The Nation relied on reports from Australian newspapers to counteract the false or propagandist information it had been receiving from elsewhere about the Young Ireland transportees. On 4 April 1850 The Nation reported that they had heard from ‘a sure source in Australia’ that ‘Smith O’Brien is held in close and solitary confinement by the English authorities’. On 27 April 1850, the Nation printed a letter, dated 12 January 1850, from Patrick O’Donohue of ‘Hobart Town, Van Diemen’s Land’ which outlined his efforts to ‘get up a newspaper’. O’Donohue mentions that he had read some articles by Charles Gavan Duffy in ‘a Port Phillip’ newspaper, and that he and his fellow exiles had seen four of the issues of the Irishman, another Dublin newspaper, ‘which issued next after our transportation’. On July 13 1850 the Nation commented on O’ Donohue’s newspaper:
We have received a file of The Irish Exile – the journal published by O’Donohue in Hobart Town. It is the same shape, and almost half the size of The Nation. The leading articles are all apparently written by the Editor. We find the journal highly interesting in many respects, and as readers will probably like to know more of it, we have made copious extracts ...the articles of the Nation are largely quoted, and are the only Irish extracts transplanted into its pages.
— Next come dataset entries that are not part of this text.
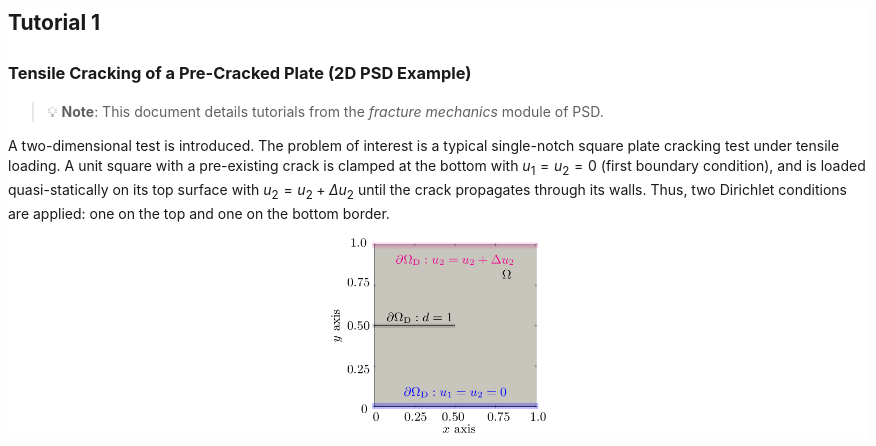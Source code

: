 ## Tutorial 1
### Tensile Cracking of a Pre-Cracked Plate (2D PSD Example)

> 💡 **Note**: This document details tutorials from the *fracture mechanics* module of PSD.

A two-dimensional test is introduced. The problem of interest is a typical single-notch square plate cracking test under tensile loading. A unit square with a pre-existing crack is clamped at the bottom with $u_1 = u_2 = 0$ (first boundary condition), and is loaded quasi-statically on its top surface with $u_2 = u_2 + \Delta u_2$ until the crack propagates through its walls. Thus, two Dirichlet conditions are applied: one on the top and one on the bottom border.

<div style="text-align: center;">
  <img src="_images/fracture-mechanics/square-notch.png" width="25%" alt="Domain of the single notch square cracking problem under tensile loading.">
</div>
It is clear that the Dublin newspaper, the Nation viewed the Irish Exile as a useful newspaper for the promotion of its views, somewhat emulative but no rival, certainly in terms of size. One area where the two newspapers differed significantly was that of the banner. The Nation’s banner was free of ornament. By contrast, The Irish Exile’s banner became more elaborate during its first year. The banner in January 1850 showed an Irish harp with the figure of a woman. By November of that year the design of the harp had changed. There was no female figure and two strands of shamrocks flowed from the frame of the harp, three on the left and two on the right. One month later there was another harp design on the banner. This harp was encircled by a garland of shamrocks. While the reasons for these changes are unknown, we are, nevertheless, left with an impression of the newspaper became more visibly ‘Irish’ with these changes.
The Irish Exile: Freedom’s Advocate was heavily propagandist. It circumvented the ban on making political comment on the treatment of William Smith O’Brien on Maria Island by keeping his name in public, especially through reports from Ireland. For example, in November 1849 it reported the hope for Smith O’Brien’s return to Ireland by the Limerick Literary Institute. Also reported was the death of the man who had handed Smith O’Brien over to the authorities, of whom the Irish Exile editorialised ‘The wretch has gone to his reckoning, while the great good man lives’.
The use of the Irish language throughout the 48 editions of the Irish Exile in the form of articles, stories, poems and songs is another point of significance, carrying as it does a political charge. Irish language items were, in the main, reprints of items from Dublin’s the Nation, which had been founded 1842 by Thomas Davis. Davis preached that Ireland could become a nation once again through ‘recognition of its exploited and oppressed history…[and] emphasis on past battles and rebellions’. The Irish Exile’s edition of 11 May 1850 includes an article entitled ‘Antiquity of the Irish Language’, a reprint of Davis’ ‘Essay III Ancient Ireland’ from the Nation. In that essay Davis claims that the Irish language is the oldest language in Europe and as such ‘the vehicle of first knowledge that dawned upon Europe’. He refutes the charges of imperfection assigned to the language because of the predominance in it of ‘gutturals’ and the ‘incompleteness’ of its alphabet. Davis points out that the Greek alphabet has the same number of letters as Irish and that a study of the ‘tongues of the East’ will demonstrate that gutturals were prominent ‘before the introduction of aspirates’.